=== Begin Enclosure ===

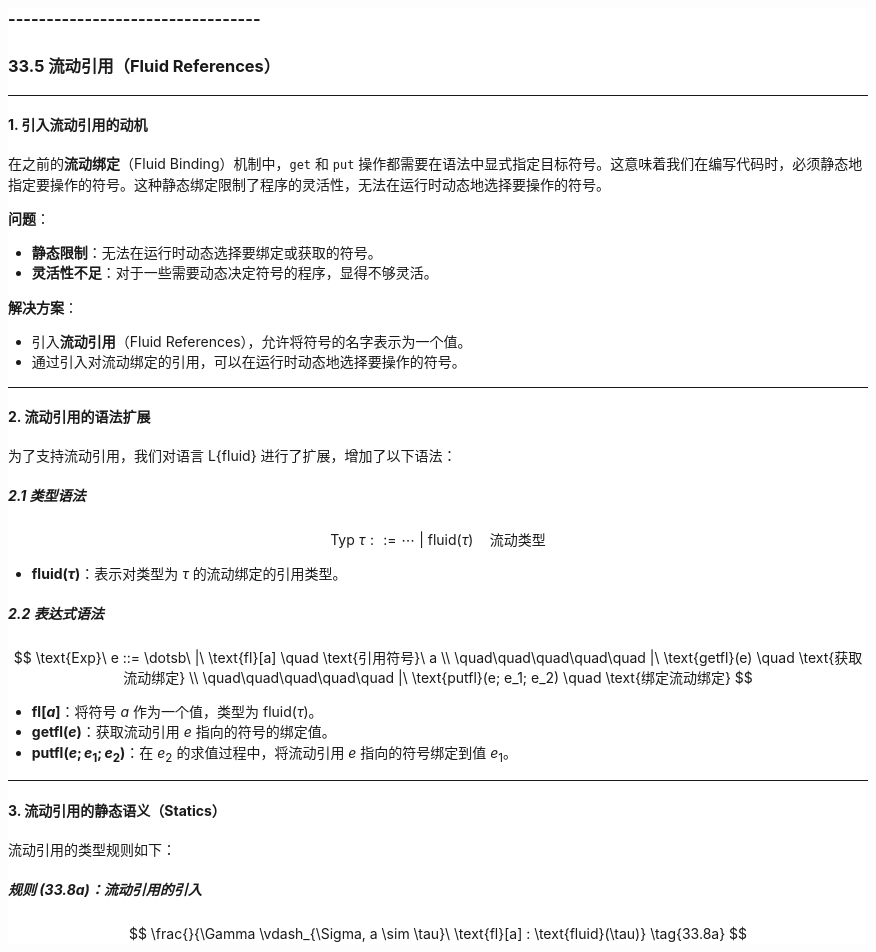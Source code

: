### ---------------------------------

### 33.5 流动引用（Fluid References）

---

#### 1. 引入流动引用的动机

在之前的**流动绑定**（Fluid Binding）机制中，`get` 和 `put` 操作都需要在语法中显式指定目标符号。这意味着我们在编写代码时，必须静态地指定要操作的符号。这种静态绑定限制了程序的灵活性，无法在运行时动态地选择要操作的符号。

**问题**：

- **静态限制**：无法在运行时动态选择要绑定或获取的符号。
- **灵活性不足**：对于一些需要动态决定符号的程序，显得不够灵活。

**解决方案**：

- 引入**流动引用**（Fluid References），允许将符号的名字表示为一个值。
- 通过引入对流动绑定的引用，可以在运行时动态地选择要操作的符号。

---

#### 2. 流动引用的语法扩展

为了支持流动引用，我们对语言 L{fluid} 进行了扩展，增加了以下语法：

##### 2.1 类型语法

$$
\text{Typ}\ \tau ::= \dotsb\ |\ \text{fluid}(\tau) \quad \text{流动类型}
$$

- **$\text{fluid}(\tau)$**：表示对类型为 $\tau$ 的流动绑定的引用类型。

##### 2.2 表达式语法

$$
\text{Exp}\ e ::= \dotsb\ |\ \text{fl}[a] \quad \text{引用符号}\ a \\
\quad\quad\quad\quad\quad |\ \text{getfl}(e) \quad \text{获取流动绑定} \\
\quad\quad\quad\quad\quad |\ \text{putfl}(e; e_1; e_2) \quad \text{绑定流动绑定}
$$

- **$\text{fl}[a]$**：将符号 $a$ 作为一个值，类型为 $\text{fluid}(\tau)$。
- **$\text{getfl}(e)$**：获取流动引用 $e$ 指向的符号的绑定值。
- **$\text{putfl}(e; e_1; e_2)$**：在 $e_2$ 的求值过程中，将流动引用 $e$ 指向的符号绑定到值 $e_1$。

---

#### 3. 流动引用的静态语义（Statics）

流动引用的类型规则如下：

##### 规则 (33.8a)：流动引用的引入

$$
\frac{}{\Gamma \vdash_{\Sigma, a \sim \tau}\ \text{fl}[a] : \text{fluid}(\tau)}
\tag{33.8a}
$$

=== End Enclosure ===
=== Begin Enclosure ===

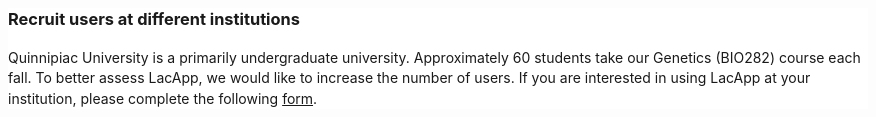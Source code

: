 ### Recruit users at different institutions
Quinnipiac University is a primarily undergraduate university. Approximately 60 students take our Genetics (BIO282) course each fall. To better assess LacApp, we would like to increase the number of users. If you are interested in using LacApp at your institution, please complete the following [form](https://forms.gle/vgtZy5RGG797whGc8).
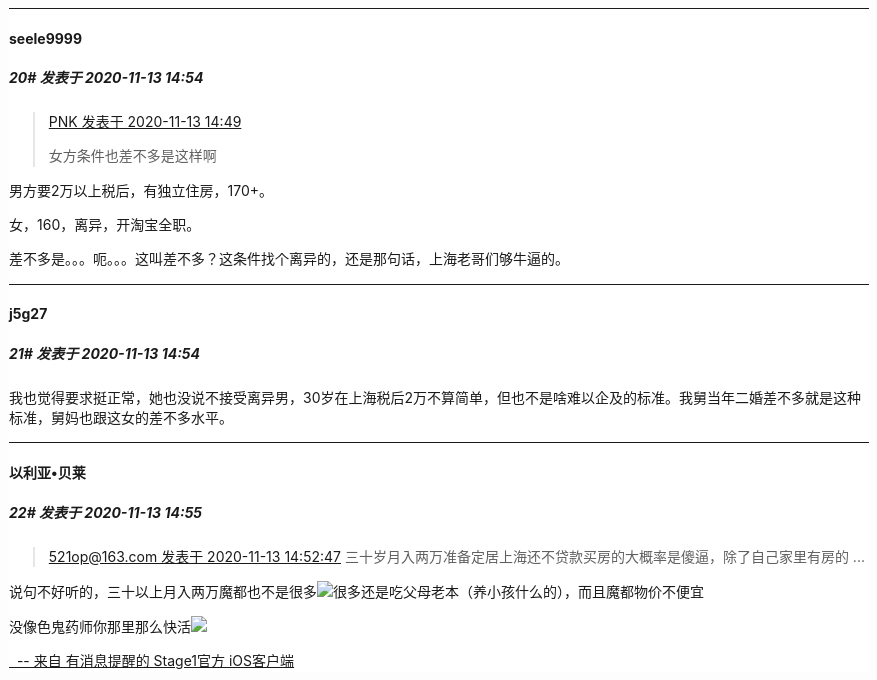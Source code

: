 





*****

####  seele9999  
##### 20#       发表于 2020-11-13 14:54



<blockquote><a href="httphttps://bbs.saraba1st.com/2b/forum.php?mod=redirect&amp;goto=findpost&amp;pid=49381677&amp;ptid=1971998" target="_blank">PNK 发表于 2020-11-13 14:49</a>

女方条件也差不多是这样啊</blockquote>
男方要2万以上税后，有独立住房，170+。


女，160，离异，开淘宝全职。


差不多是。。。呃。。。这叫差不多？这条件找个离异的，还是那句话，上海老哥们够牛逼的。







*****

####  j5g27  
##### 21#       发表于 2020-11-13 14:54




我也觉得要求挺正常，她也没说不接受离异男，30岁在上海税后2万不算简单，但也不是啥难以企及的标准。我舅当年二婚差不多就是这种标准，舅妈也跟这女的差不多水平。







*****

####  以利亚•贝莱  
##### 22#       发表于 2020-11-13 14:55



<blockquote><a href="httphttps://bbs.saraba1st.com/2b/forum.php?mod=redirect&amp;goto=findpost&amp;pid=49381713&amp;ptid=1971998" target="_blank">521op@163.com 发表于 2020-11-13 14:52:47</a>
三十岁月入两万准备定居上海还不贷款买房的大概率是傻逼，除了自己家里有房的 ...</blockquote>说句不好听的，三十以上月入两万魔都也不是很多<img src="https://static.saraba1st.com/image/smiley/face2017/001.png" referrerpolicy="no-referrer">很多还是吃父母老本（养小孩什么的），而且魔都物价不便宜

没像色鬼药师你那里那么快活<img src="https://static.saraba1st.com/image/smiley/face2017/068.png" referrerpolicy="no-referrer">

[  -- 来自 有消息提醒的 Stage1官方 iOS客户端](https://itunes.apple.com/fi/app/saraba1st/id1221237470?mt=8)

=== End Enclosure ===
=== Begin Enclosure ===

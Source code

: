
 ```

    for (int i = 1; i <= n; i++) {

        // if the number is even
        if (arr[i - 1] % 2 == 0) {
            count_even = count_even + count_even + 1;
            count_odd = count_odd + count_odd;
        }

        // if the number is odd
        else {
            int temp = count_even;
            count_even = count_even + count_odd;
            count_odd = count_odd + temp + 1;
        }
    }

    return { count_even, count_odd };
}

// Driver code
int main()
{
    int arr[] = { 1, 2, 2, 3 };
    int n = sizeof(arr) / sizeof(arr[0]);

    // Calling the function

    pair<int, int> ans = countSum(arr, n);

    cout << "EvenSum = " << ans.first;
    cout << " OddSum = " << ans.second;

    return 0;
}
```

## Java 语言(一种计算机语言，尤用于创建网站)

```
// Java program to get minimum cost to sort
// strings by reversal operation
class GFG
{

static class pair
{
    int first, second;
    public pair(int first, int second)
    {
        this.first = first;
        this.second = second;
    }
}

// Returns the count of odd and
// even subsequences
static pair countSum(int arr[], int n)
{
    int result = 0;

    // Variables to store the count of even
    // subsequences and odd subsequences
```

=== End Enclosure ===

__What to produce__
Whenever the word "referrerpolicy" appears in a line above, copy that line.

__Your response__
三十岁月入两万准备定居上海还不贷款买房的大概率是傻逼，除了自己家里有房的 ...</blockquote>说句不好听的，三十以上月入两万魔都也不是很多<img src="https://static.saraba1st.com/image/smiley/face2017/001.png" referrerpolicy="no-referrer">很多还是吃父母老本（养小孩什么的），而且魔都物价不便宜
没像色鬼药师你那里那么快活<img src="https://static.saraba1st.com/image/smiley/face2017/068.png" referrerpolicy="no-referrer">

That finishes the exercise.